Encoding bridges the gap between the AV content being produced in the church and the streaming platform on the internet. A simple live streaming flow is:
Camera → Switcher → Encoder → Internet → Platform → Viewer
This highlights the difference between video production and video delivery. Video production involves the cameras and the switcher, while video delivery is what happens after the switcher. How is the content being delivered to the audience? For many churches, one channel of delivery is a projection screen or LED wall. Another could be a closed video system to a café or children’s ministry. And another could be an encoder for delivery to a live streaming platform. One video production system; many delivery channels.
One way to think about the encoder is like an electrical transformer. Your house is not connected directly to the high-powered electric lines running down the street. The transformer takes that power and makes it compatible with your home’s capabilities (not to mention avoiding killing you and your family). The encoder provides this critical transformation for our video signal.

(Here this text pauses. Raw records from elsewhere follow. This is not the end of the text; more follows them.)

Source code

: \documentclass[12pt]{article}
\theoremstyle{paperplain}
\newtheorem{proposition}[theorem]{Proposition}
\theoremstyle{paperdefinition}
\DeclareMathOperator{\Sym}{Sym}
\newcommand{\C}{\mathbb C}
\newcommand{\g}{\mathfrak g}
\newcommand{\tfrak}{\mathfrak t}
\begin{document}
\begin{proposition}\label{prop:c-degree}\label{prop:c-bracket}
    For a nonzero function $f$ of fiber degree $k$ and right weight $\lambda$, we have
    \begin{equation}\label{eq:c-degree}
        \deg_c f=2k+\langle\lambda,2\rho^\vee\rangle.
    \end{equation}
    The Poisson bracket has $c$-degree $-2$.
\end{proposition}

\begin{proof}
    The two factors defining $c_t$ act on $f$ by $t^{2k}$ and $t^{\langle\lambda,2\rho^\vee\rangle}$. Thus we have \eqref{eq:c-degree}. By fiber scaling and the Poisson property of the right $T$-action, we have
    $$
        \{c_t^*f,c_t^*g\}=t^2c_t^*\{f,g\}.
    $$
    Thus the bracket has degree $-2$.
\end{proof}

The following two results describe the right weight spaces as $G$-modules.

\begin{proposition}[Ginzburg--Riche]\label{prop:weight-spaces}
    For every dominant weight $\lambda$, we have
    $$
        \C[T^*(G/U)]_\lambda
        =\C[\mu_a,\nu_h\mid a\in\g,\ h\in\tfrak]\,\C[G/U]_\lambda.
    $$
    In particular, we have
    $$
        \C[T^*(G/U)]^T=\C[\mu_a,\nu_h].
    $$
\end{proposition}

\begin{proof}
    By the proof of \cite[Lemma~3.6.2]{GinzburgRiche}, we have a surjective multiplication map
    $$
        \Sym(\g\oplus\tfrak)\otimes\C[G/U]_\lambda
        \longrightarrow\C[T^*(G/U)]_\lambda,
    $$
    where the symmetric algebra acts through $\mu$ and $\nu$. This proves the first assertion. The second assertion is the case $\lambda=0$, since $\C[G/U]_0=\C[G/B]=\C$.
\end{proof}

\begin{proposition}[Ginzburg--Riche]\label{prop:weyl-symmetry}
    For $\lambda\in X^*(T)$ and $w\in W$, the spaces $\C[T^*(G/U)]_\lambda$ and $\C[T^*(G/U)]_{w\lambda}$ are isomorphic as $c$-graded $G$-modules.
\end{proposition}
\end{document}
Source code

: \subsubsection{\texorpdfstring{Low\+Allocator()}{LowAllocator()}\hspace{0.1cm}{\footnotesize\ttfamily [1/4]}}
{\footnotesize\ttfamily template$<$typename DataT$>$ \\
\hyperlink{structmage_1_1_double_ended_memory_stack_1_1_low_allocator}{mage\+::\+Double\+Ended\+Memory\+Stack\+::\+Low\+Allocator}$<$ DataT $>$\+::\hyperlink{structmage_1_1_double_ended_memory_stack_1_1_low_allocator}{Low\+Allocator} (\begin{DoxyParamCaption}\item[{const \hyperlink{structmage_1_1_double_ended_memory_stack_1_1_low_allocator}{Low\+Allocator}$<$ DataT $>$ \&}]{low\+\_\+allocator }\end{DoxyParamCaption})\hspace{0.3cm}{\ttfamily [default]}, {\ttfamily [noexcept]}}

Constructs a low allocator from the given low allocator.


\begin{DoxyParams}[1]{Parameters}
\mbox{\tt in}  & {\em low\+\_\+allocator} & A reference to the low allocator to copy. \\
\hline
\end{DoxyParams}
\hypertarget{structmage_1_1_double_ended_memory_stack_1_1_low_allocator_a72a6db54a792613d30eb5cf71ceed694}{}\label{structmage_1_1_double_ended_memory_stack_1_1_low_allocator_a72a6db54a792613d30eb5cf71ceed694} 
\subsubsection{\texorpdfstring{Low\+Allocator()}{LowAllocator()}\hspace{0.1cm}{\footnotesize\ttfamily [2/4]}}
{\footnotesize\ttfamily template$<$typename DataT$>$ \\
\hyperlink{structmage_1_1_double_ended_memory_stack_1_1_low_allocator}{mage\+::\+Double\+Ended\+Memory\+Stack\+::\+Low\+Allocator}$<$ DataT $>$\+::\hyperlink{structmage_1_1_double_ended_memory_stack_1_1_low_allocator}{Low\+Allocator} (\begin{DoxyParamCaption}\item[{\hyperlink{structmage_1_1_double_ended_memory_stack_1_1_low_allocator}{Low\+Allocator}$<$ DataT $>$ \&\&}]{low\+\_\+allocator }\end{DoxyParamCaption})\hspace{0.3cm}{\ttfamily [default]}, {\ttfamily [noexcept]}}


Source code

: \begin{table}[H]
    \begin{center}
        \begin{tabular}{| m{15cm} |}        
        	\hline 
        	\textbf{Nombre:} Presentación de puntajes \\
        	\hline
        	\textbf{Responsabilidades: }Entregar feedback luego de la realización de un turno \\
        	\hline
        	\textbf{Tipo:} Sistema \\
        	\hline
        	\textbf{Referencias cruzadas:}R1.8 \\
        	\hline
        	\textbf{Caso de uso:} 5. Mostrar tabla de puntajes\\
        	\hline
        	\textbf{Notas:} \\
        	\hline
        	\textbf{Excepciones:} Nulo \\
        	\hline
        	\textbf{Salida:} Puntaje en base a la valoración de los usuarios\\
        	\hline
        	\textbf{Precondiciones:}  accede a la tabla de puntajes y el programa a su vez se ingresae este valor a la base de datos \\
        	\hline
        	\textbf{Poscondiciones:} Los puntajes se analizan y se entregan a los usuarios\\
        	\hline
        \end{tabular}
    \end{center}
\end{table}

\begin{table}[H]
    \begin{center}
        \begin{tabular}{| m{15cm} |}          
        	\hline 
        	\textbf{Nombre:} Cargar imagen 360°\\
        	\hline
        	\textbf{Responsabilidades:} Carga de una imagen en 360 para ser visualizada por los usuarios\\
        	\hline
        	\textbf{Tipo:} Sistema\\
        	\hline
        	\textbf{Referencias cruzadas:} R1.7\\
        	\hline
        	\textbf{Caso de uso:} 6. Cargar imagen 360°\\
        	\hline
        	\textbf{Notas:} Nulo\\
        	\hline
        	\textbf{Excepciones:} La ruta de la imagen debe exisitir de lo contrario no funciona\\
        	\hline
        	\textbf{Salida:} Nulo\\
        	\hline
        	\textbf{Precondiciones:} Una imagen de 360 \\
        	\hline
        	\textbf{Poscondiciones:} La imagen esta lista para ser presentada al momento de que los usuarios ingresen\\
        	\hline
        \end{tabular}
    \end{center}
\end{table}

Why Encoding Exists at All
For the sake of our discussion, I’m going to base my examples on 1920x1080 resolution. Uncompressed, this video signal would require about 1.5 Gbps in bandwidth. I think it’s safe to say that most churches could not support uploading sustained 1.5 Gbps on their internet connection, let alone having that amount of data clogging up their internal network. This is why the encoder is so important. It takes that Niagara Falls of video data and reduces it to a manageable garden hose of about 5 Mbps. For those keeping track, that’s about 0.33% of the original bandwidth. This is what makes live streaming possible.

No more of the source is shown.